Saturday, November 15, 2008

Reflection on "Arranged"

I recently watched "Arranged" for my Images of Women in the Middle East class. It is about two women, a Muslim and an orthodox Jew, both living in New York, and both facing arranged marriages. They both work as teachers, and get to know one another through their work. They have problems going to one another's houses because of their parents and family being less than happy to see either a Jew or a Muslim show up. They bond over meeting horrible prospective husbands, but in the end both end up happily married. It was interesting from a feminist perspective, because although both the main characters, Rochel and Nasira, are strong, independent, educated, working women, both end up agreeing to an arranged marriage. They both go through arguments with their parents over men they do not want to marry, and Rochel keeps saying she wants to take a break from looking at men, but neither of them flat-out refuses. This explores the intersectionality of gender and religion. Both women are devout and steadfast in their beliefs, and also really respect their parents, so it is an internal battle between their heart and their religion and parents. It ends up that Nasira falls in love with one of the men her parents pick, and Rochel falls in love with a man Nasira suggested to her matchmaker. In this situation, the end is happy because they fall in love, but what would have happened if they hadn't? Would these strong women have ultimately given in and married someone they didn't love? Rochel tells her mom repeatedly that she refuses to "settle," but would the family pressure have been so intense that she would have? How do arranged marriages infringe upon women's independence, and how do women reconcile this?
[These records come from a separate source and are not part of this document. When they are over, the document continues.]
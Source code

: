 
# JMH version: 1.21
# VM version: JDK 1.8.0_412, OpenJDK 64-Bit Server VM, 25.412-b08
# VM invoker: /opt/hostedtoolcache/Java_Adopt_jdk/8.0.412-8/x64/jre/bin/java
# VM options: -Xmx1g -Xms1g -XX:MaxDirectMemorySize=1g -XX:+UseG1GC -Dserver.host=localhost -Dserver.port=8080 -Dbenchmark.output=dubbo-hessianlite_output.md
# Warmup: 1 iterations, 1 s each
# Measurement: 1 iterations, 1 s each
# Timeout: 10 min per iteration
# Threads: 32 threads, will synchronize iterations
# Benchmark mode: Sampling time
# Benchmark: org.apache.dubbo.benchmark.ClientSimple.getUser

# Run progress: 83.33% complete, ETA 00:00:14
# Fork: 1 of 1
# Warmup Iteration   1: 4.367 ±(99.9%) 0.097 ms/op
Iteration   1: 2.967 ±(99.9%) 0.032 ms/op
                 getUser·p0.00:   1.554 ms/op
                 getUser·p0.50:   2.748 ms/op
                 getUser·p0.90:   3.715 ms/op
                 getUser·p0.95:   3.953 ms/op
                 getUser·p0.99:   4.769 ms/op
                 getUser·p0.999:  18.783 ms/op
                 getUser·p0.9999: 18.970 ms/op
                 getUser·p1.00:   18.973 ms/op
This movie was set in the present (it was made in 2007), in the secular society of New York. What new challanges has secular society posed to arranged marriages and the women in them? Now women are surrounded by a society that approaches love and marriage far differently. Rochel does have a period when she is unsure whether she wants to stay in her Jewish community, and goes and visits her cousin who left the community, which also meant leaving her family. Rochel ultimately returns to her family, but the temptation must be much greater for women facing arranged marriages in the present than how it was hundreds of years ago, when everyone in a society would have arranged marraiges.